What needs to be done: Transcribe these records exactly, dropping every picture.

(Beginning of Extracted information)

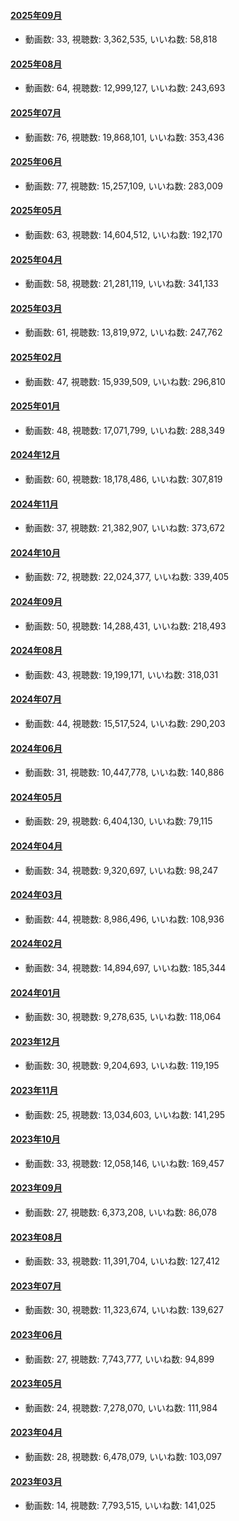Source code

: #### [2025年09月](videos/202509 "wikilink")

-   動画数: 33, 視聴数: 3,362,535, いいね数: 58,818

#### [2025年08月](videos/202508 "wikilink")

-   動画数: 64, 視聴数: 12,999,127, いいね数: 243,693

#### [2025年07月](videos/202507 "wikilink")

-   動画数: 76, 視聴数: 19,868,101, いいね数: 353,436

#### [2025年06月](videos/202506 "wikilink")

-   動画数: 77, 視聴数: 15,257,109, いいね数: 283,009

#### [2025年05月](videos/202505 "wikilink")

-   動画数: 63, 視聴数: 14,604,512, いいね数: 192,170

#### [2025年04月](videos/202504 "wikilink")

-   動画数: 58, 視聴数: 21,281,119, いいね数: 341,133

#### [2025年03月](videos/202503 "wikilink")

-   動画数: 61, 視聴数: 13,819,972, いいね数: 247,762

#### [2025年02月](videos/202502 "wikilink")

-   動画数: 47, 視聴数: 15,939,509, いいね数: 296,810

#### [2025年01月](videos/202501 "wikilink")

-   動画数: 48, 視聴数: 17,071,799, いいね数: 288,349

#### [2024年12月](videos/202412 "wikilink")

-   動画数: 60, 視聴数: 18,178,486, いいね数: 307,819

#### [2024年11月](videos/202411 "wikilink")

-   動画数: 37, 視聴数: 21,382,907, いいね数: 373,672

#### [2024年10月](videos/202410 "wikilink")

-   動画数: 72, 視聴数: 22,024,377, いいね数: 339,405

#### [2024年09月](videos/202409 "wikilink")

-   動画数: 50, 視聴数: 14,288,431, いいね数: 218,493

#### [2024年08月](videos/202408 "wikilink")

-   動画数: 43, 視聴数: 19,199,171, いいね数: 318,031

#### [2024年07月](videos/202407 "wikilink")

-   動画数: 44, 視聴数: 15,517,524, いいね数: 290,203

#### [2024年06月](videos/202406 "wikilink")

-   動画数: 31, 視聴数: 10,447,778, いいね数: 140,886

#### [2024年05月](videos/202405 "wikilink")

-   動画数: 29, 視聴数: 6,404,130, いいね数: 79,115

#### [2024年04月](videos/202404 "wikilink")

-   動画数: 34, 視聴数: 9,320,697, いいね数: 98,247

#### [2024年03月](videos/202403 "wikilink")

-   動画数: 44, 視聴数: 8,986,496, いいね数: 108,936

#### [2024年02月](videos/202402 "wikilink")

-   動画数: 34, 視聴数: 14,894,697, いいね数: 185,344

#### [2024年01月](videos/202401 "wikilink")

-   動画数: 30, 視聴数: 9,278,635, いいね数: 118,064

#### [2023年12月](videos/202312 "wikilink")

-   動画数: 30, 視聴数: 9,204,693, いいね数: 119,195

#### [2023年11月](videos/202311 "wikilink")

-   動画数: 25, 視聴数: 13,034,603, いいね数: 141,295

#### [2023年10月](videos/202310 "wikilink")

-   動画数: 33, 視聴数: 12,058,146, いいね数: 169,457

#### [2023年09月](videos/202309 "wikilink")

-   動画数: 27, 視聴数: 6,373,208, いいね数: 86,078

#### [2023年08月](videos/202308 "wikilink")

-   動画数: 33, 視聴数: 11,391,704, いいね数: 127,412

#### [2023年07月](videos/202307 "wikilink")

-   動画数: 30, 視聴数: 11,323,674, いいね数: 139,627

#### [2023年06月](videos/202306 "wikilink")

-   動画数: 27, 視聴数: 7,743,777, いいね数: 94,899

#### [2023年05月](videos/202305 "wikilink")

-   動画数: 24, 視聴数: 7,278,070, いいね数: 111,984

#### [2023年04月](videos/202304 "wikilink")

-   動画数: 28, 視聴数: 6,478,079, いいね数: 103,097

#### [2023年03月](videos/202303 "wikilink")

-   動画数: 14, 視聴数: 7,793,515, いいね数: 141,025

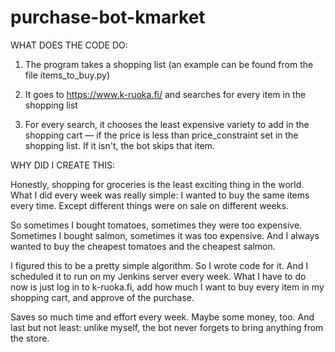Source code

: # purchase-bot-kmarket

WHAT DOES THE CODE DO:

1. The program takes a shopping list (an example can be found from the file items_to_buy.py)

2. It goes to https://www.k-ruoka.fi/ and searches for every item in the shopping list

3. For every search, it chooses the least expensive variety to add in the shopping cart — if 
the price is less than price_constraint set in the shopping list. If it isn't, the bot
skips that item.

WHY DID I CREATE THIS:

Honestly, shopping for groceries is the least exciting thing in the world. What I did every week was 
really simple: I wanted to buy the same items every time. Except different things were on sale on
different weeks. 

So sometimes I bought tomatoes, sometimes they were too expensive. Sometimes I bought salmon, sometimes 
it was too expensive. And I always wanted to buy the cheapest tomatoes and the cheapest salmon. 

I figured this to be a pretty simple algorithm. So I wrote code for it. And I scheduled it to run on my 
Jenkins server every week. What I have to do now is just log in to k-ruoka.fi, add how much I want to 
buy every item in my shopping cart, and approve of the purchase.

Saves so much time and effort every week. Maybe some money, too. And last but not least: unlike myself,
the bot never forgets to bring anything from the store.
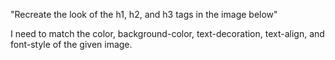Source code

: "Recreate the look of the h1, h2, and h3 tags in the image below"

I need to match the color, background-color, text-decoration, text-align, and font-style of the given image.
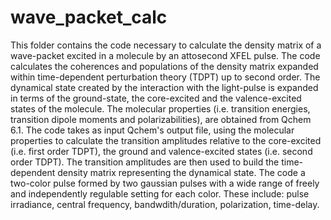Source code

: # wave_packet_calc
This folder contains the code necessary to calculate the density matrix of a wave-packet excited in a molecule by an attosecond XFEL pulse.
The code calculates the coherences and populations of the density matrix expanded within time-dependent perturbation theory (TDPT) up to second order.
The dynamical state created by the interaction with the light-pulse is expanded in terms of the ground-state, the core-excited and the valence-excited states of the molecule.
The molecular properties (i.e. transition energies, transition dipole moments and polarizabilities), are obtained from Qchem 6.1.
The code takes as input Qchem's output file, using the molecular properties to calculate the transition amplitudes relative to the core-excited (i.e. first order TDPT), the ground and valence-excited states (i.e. second order TDPT). The transition amplitudes are then used to build the time-dependent density matrix representing the dynamical state.
The code a two-color pulse formed by two gaussian pulses with a wide range of freely and independently regulable setting for each color. These include: pulse irradiance, central frequency, bandwdith/duration, polarization, time-delay. 
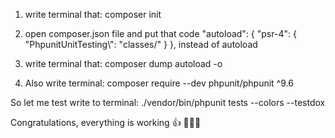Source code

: 1. write terminal that: composer init
   
2. open composer.json file and put that code
                                             "autoload": {
                                                  "psr-4": {
                                                      "PhpunitUnitTesting\\": "classes/"
                                                  }
                                              },
   instead of autoload
   
3. write terminal that: composer dump autoload -o
4. Also write terminal: composer require --dev phpunit/phpunit ^9.6

So let me test write to terminal: ./vendor/bin/phpunit tests --colors --testdox

Congratulations, everything is working 👍 🎉🎉🎉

(End of Extracted information)

Result of this exercise:
Source code

: #### [2025年09月](videos/202509 "wikilink")

-   動画数: 33, 視聴数: 3,362,535, いいね数: 58,818

#### [2025年08月](videos/202508 "wikilink")

-   動画数: 64, 視聴数: 12,999,127, いいね数: 243,693

#### [2025年07月](videos/202507 "wikilink")

-   動画数: 76, 視聴数: 19,868,101, いいね数: 353,436

#### [2025年06月](videos/202506 "wikilink")

-   動画数: 77, 視聴数: 15,257,109, いいね数: 283,009

#### [2025年05月](videos/202505 "wikilink")

-   動画数: 63, 視聴数: 14,604,512, いいね数: 192,170

#### [2025年04月](videos/202504 "wikilink")

-   動画数: 58, 視聴数: 21,281,119, いいね数: 341,133

#### [2025年03月](videos/202503 "wikilink")

-   動画数: 61, 視聴数: 13,819,972, いいね数: 247,762

#### [2025年02月](videos/202502 "wikilink")

-   動画数: 47, 視聴数: 15,939,509, いいね数: 296,810

#### [2025年01月](videos/202501 "wikilink")

-   動画数: 48, 視聴数: 17,071,799, いいね数: 288,349

#### [2024年12月](videos/202412 "wikilink")

-   動画数: 60, 視聴数: 18,178,486, いいね数: 307,819

#### [2024年11月](videos/202411 "wikilink")

-   動画数: 37, 視聴数: 21,382,907, いいね数: 373,672

#### [2024年10月](videos/202410 "wikilink")

-   動画数: 72, 視聴数: 22,024,377, いいね数: 339,405

#### [2024年09月](videos/202409 "wikilink")

-   動画数: 50, 視聴数: 14,288,431, いいね数: 218,493

#### [2024年08月](videos/202408 "wikilink")

-   動画数: 43, 視聴数: 19,199,171, いいね数: 318,031

#### [2024年07月](videos/202407 "wikilink")

-   動画数: 44, 視聴数: 15,517,524, いいね数: 290,203

#### [2024年06月](videos/202406 "wikilink")

-   動画数: 31, 視聴数: 10,447,778, いいね数: 140,886

#### [2024年05月](videos/202405 "wikilink")

-   動画数: 29, 視聴数: 6,404,130, いいね数: 79,115

#### [2024年04月](videos/202404 "wikilink")

-   動画数: 34, 視聴数: 9,320,697, いいね数: 98,247

#### [2024年03月](videos/202403 "wikilink")

-   動画数: 44, 視聴数: 8,986,496, いいね数: 108,936

#### [2024年02月](videos/202402 "wikilink")

-   動画数: 34, 視聴数: 14,894,697, いいね数: 185,344

#### [2024年01月](videos/202401 "wikilink")

-   動画数: 30, 視聴数: 9,278,635, いいね数: 118,064

#### [2023年12月](videos/202312 "wikilink")

-   動画数: 30, 視聴数: 9,204,693, いいね数: 119,195

#### [2023年11月](videos/202311 "wikilink")

-   動画数: 25, 視聴数: 13,034,603, いいね数: 141,295

#### [2023年10月](videos/202310 "wikilink")

-   動画数: 33, 視聴数: 12,058,146, いいね数: 169,457

#### [2023年09月](videos/202309 "wikilink")

-   動画数: 27, 視聴数: 6,373,208, いいね数: 86,078

#### [2023年08月](videos/202308 "wikilink")

-   動画数: 33, 視聴数: 11,391,704, いいね数: 127,412

#### [2023年07月](videos/202307 "wikilink")

-   動画数: 30, 視聴数: 11,323,674, いいね数: 139,627

#### [2023年06月](videos/202306 "wikilink")

-   動画数: 27, 視聴数: 7,743,777, いいね数: 94,899

#### [2023年05月](videos/202305 "wikilink")

-   動画数: 24, 視聴数: 7,278,070, いいね数: 111,984

#### [2023年04月](videos/202304 "wikilink")

-   動画数: 28, 視聴数: 6,478,079, いいね数: 103,097

#### [2023年03月](videos/202303 "wikilink")

-   動画数: 14, 視聴数: 7,793,515, いいね数: 141,025

Source code

: # purchase-bot-kmarket

WHAT DOES THE CODE DO:

1. The program takes a shopping list (an example can be found from the file items_to_buy.py)

2. It goes to https://www.k-ruoka.fi/ and searches for every item in the shopping list

3. For every search, it chooses the least expensive variety to add in the shopping cart — if 
the price is less than price_constraint set in the shopping list. If it isn't, the bot
skips that item.

WHY DID I CREATE THIS:

Honestly, shopping for groceries is the least exciting thing in the world. What I did every week was 
really simple: I wanted to buy the same items every time. Except different things were on sale on
different weeks. 

So sometimes I bought tomatoes, sometimes they were too expensive. Sometimes I bought salmon, sometimes 
it was too expensive. And I always wanted to buy the cheapest tomatoes and the cheapest salmon. 

I figured this to be a pretty simple algorithm. So I wrote code for it. And I scheduled it to run on my 
Jenkins server every week. What I have to do now is just log in to k-ruoka.fi, add how much I want to 
buy every item in my shopping cart, and approve of the purchase.

Saves so much time and effort every week. Maybe some money, too. And last but not least: unlike myself,
the bot never forgets to bring anything from the store.
Source code

: "Recreate the look of the h1, h2, and h3 tags in the image below"

I need to match the color, background-color, text-decoration, text-align, and font-style of the given image.
Source code

: # wave_packet_calc
This folder contains the code necessary to calculate the density matrix of a wave-packet excited in a molecule by an attosecond XFEL pulse.
The code calculates the coherences and populations of the density matrix expanded within time-dependent perturbation theory (TDPT) up to second order.
The dynamical state created by the interaction with the light-pulse is expanded in terms of the ground-state, the core-excited and the valence-excited states of the molecule.
The molecular properties (i.e. transition energies, transition dipole moments and polarizabilities), are obtained from Qchem 6.1.
The code takes as input Qchem's output file, using the molecular properties to calculate the transition amplitudes relative to the core-excited (i.e. first order TDPT), the ground and valence-excited states (i.e. second order TDPT). The transition amplitudes are then used to build the time-dependent density matrix representing the dynamical state.
The code a two-color pulse formed by two gaussian pulses with a wide range of freely and independently regulable setting for each color. These include: pulse irradiance, central frequency, bandwdith/duration, polarization, time-delay. 
Source code

: 1. write terminal that: composer init
   
2. open composer.json file and put that code
                                             "autoload": {
                                                  "psr-4": {
                                                      "PhpunitUnitTesting\\": "classes/"
                                                  }
                                              },
   instead of autoload
   
3. write terminal that: composer dump autoload -o
4. Also write terminal: composer require --dev phpunit/phpunit ^9.6

So let me test write to terminal: ./vendor/bin/phpunit tests --colors --testdox

Congratulations, everything is working 👍 🎉🎉🎉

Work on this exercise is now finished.